MEV in fixed gas price blockchains

Source : https://www.youtube.com/watch?v=QCKbSYG7fz0

MEV in fixed gas price blockchains

Introduction

The research was about "maximum extractable value" (MEV) in the Terra Classic blockchain, which has a fixed gas price for transactions.

Most MEV research has looked at the Ethereum blockchain, where validators can set different gas prices to prioritize certain transactions.

But Facundo & Elaine (the authors) think that because Terra Classic has a fixed transaction fee, the dynamics and opportunities for MEV are different than in Ethereum. This research studies theses differences.

Objectives (1:15)

  1. Study how arbitrage (taking advantage of price differences) works differently in Terra Classic compared to other chains.
  2. Understand what strategies block producers use to maximize profits given Terra Classic's fixed fees.
  3. Study the timing-related patterns of arbitrage opportunities in Terra Classic.

With the following dataset :

Arbitrage (2:10)

After getting data on Terra Classic's transactions, they decided to focus on arbitrage transactions that involve token swaps that: (1) Start and end with the same token, (2) Generate a profit, and (3) Involve the same tokens in the same order.

For example, if one transaction started by swapping UST to Token A, Token A to Token B, and then back to UST at the end - and made a 5.2 UST profit, then they considered it arbitrage.
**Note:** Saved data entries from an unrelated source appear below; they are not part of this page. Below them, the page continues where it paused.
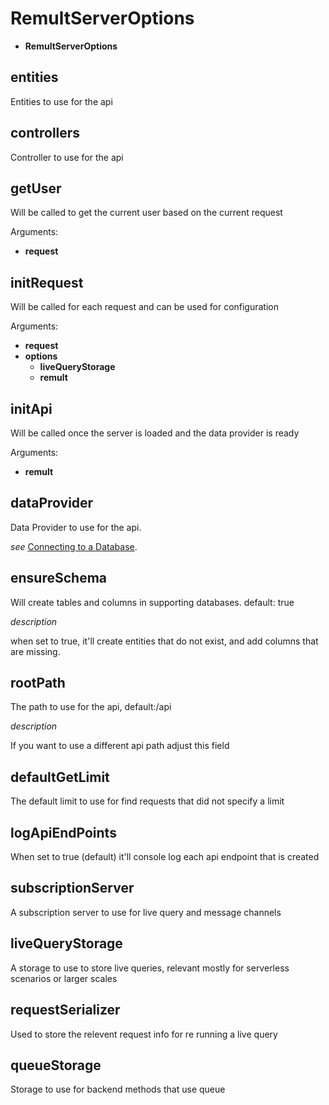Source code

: # RemultServerOptions
* **RemultServerOptions**
## entities
Entities to use for the api
## controllers
Controller to use for the api
## getUser
Will be called to get the current user based on the current request

Arguments:
* **request**
## initRequest
Will be called for each request and can be used for configuration

Arguments:
* **request**
* **options**
   * **liveQueryStorage**
   * **remult**
## initApi
Will be called once the server is loaded and the data provider is ready

Arguments:
* **remult**
## dataProvider
Data Provider to use for the api.
   
   
   *see*
   [Connecting to a Database](https://remult.dev/docs/databases.html).
   
## ensureSchema
Will create tables and columns in supporting databases. default: true
   
   
   *description*
   
   when set to true, it'll create entities that do not exist, and add columns that are missing.
   
## rootPath
The path to use for the api, default:/api
   
   
   *description*
   
   If you want to use a different api path adjust this field
   
## defaultGetLimit
The default limit to use for find requests that did not specify a limit
## logApiEndPoints
When set to true (default) it'll console log each api endpoint that is created
## subscriptionServer
A subscription server to use for live query and message channels
## liveQueryStorage
A storage to use to store live queries, relevant mostly for serverless scenarios or larger scales
## requestSerializer
Used to store the relevent request info for re running a live query
## queueStorage
Storage to use for backend methods that use queue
They found over 188,000 such arbitrage transactions in the data:

  • 4% of blocks had at least one arbitrage transaction
  • 73% of blocks with arbitrage had only one transaction, but some blocks had a huge number
  • 87% started and ended with the UST stablecoin
  • The median amount of money used was around $998
  • 80% only involved 2 or 3 swaps between tokens

Inferring searchers (3:20)

The transactions came from 517 different sender addresses and 167 different smart contracts. To try to link addresses and contracts owned by the same person/group, they created a graph network. If a sender address interacted with or used a specific contract, they drew an edge between the two.

Using this graph, they identified 56 connected groups they call "searchers." Half of the groups used only 1 smart contract and 57% used only 1 address to send transactions.

They found the 3 biggest / most profitable groups made over 75% of the total profits from arbitrage. So a small number of big players dominate the arbitrage opportunities.

Why did some searchers perform better ? (4:30)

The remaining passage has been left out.